TASK REQUIREMENTS >>
Your task is to reproduce exactly the lines that run from the beginning of the data through the line where "V.V. Zelenye i" appears.
━━━━
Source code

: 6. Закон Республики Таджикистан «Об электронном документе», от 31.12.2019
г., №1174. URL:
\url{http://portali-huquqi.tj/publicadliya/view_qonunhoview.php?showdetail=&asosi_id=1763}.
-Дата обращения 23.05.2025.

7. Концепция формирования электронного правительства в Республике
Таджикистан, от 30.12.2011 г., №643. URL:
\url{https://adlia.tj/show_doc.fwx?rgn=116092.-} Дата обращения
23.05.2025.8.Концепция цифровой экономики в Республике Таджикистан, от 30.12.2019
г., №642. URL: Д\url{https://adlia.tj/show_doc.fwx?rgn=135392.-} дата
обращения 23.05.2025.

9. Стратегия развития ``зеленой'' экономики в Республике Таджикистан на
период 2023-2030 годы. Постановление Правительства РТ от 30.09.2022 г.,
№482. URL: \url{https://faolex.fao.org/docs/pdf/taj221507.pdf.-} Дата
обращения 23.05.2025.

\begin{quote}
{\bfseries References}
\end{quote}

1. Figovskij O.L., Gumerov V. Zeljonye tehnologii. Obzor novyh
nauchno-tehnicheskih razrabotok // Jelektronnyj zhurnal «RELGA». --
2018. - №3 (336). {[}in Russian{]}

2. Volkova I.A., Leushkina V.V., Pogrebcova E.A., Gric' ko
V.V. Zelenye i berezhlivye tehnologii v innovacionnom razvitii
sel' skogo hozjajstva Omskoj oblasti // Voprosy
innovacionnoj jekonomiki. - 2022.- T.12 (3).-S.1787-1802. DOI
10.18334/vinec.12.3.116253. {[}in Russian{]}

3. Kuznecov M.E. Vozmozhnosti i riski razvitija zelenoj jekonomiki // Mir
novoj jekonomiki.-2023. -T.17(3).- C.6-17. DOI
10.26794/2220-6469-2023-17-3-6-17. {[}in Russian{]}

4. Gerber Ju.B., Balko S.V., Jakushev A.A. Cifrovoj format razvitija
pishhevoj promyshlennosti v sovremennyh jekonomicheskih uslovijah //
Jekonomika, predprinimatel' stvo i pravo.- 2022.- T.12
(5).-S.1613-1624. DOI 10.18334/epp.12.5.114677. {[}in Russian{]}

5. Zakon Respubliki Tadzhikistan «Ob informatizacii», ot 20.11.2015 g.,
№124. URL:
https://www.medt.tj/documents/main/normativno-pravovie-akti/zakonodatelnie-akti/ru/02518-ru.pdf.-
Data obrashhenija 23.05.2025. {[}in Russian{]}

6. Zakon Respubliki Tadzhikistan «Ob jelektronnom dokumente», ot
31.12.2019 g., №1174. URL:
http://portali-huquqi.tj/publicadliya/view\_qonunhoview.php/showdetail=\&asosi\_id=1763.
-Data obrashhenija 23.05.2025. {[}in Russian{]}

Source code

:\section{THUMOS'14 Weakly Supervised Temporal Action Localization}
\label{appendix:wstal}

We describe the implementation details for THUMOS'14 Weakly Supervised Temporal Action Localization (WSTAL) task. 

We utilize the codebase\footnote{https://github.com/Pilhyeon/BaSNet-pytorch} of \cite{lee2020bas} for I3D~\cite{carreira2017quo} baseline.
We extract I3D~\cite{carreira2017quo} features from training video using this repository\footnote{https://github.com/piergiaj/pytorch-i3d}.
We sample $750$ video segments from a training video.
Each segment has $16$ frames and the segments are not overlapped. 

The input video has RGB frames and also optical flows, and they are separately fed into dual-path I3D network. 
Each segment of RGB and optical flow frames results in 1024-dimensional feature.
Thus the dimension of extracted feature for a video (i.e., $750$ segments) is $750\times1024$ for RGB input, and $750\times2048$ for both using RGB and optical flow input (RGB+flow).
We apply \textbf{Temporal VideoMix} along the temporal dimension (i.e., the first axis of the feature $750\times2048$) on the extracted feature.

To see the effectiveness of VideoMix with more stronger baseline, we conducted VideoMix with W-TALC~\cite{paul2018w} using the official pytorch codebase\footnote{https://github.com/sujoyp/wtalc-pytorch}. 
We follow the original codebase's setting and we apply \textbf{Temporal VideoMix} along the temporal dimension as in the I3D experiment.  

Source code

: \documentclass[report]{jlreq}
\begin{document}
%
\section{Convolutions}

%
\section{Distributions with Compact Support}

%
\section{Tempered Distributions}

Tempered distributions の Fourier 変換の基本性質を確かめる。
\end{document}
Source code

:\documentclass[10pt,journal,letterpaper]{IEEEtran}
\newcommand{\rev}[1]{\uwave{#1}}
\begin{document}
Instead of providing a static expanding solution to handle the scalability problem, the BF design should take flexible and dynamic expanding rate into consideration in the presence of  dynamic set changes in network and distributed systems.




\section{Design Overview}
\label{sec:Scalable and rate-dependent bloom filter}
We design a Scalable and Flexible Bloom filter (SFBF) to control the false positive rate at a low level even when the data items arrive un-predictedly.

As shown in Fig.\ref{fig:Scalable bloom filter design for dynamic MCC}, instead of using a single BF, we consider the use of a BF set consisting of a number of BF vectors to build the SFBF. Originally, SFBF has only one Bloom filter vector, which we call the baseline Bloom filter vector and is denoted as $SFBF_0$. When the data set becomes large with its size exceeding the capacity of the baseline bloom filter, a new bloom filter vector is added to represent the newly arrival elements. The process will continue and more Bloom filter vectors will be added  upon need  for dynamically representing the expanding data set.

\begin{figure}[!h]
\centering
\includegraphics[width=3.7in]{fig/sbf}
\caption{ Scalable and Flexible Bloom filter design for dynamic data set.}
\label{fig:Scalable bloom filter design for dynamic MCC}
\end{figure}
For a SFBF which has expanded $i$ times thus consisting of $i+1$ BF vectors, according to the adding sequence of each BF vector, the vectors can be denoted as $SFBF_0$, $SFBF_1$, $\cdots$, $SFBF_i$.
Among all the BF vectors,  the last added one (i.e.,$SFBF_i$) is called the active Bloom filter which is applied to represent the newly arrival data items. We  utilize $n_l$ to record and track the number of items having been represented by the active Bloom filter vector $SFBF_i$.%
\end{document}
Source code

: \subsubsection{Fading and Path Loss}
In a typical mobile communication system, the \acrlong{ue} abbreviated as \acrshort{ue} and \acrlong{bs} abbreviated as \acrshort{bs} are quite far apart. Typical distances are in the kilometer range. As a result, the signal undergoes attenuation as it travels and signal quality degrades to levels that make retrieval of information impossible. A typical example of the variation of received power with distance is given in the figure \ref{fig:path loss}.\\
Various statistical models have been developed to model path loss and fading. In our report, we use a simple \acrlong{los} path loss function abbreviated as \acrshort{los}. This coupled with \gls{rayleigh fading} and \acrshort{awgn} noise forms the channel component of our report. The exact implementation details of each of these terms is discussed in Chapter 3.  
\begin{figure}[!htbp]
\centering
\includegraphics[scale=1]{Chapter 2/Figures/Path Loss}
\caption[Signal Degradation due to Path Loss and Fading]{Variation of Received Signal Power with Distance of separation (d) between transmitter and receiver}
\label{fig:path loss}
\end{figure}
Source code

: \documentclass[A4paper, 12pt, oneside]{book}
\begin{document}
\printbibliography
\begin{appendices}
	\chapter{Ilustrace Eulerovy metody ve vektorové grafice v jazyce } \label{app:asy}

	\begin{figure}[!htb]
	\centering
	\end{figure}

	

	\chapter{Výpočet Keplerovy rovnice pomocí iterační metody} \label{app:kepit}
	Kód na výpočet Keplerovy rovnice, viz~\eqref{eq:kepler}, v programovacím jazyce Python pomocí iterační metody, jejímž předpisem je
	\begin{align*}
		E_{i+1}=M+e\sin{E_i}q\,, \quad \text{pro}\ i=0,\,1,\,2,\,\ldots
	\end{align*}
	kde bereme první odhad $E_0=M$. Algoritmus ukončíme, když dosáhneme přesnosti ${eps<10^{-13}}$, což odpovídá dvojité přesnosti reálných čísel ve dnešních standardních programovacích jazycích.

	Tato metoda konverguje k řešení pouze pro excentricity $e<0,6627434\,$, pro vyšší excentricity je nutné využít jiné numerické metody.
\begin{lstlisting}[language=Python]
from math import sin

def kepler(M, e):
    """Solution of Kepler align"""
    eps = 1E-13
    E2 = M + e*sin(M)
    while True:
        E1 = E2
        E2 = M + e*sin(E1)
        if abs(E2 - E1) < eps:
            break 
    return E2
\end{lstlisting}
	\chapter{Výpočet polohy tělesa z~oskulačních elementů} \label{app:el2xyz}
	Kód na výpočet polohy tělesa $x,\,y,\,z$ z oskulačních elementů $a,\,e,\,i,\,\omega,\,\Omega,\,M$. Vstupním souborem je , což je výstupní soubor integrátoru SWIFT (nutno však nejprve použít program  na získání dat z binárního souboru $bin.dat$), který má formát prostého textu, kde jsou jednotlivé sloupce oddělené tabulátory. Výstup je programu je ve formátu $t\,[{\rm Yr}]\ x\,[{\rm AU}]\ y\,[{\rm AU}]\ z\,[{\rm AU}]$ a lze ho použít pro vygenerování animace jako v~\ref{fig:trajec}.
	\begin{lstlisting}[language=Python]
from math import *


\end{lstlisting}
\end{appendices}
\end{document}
━━━━
TASK RESPONSE >>
Source code

: 6. Закон Республики Таджикистан «Об электронном документе», от 31.12.2019
г., №1174. URL:
\url{http://portali-huquqi.tj/publicadliya/view_qonunhoview.php?showdetail=&asosi_id=1763}.
-Дата обращения 23.05.2025.

7. Концепция формирования электронного правительства в Республике
Таджикистан, от 30.12.2011 г., №643. URL:
\url{https://adlia.tj/show_doc.fwx?rgn=116092.-} Дата обращения
23.05.2025.8.Концепция цифровой экономики в Республике Таджикистан, от 30.12.2019
г., №642. URL: Д\url{https://adlia.tj/show_doc.fwx?rgn=135392.-} дата
обращения 23.05.2025.

9. Стратегия развития ``зеленой'' экономики в Республике Таджикистан на
период 2023-2030 годы. Постановление Правительства РТ от 30.09.2022 г.,
№482. URL: \url{https://faolex.fao.org/docs/pdf/taj221507.pdf.-} Дата
обращения 23.05.2025.

\begin{quote}
{\bfseries References}
\end{quote}

1. Figovskij O.L., Gumerov V. Zeljonye tehnologii. Obzor novyh
nauchno-tehnicheskih razrabotok // Jelektronnyj zhurnal «RELGA». --
2018. - №3 (336). {[}in Russian{]}

2. Volkova I.A., Leushkina V.V., Pogrebcova E.A., Gric' ko
V.V. Zelenye i berezhlivye tehnologii v innovacionnom razvitii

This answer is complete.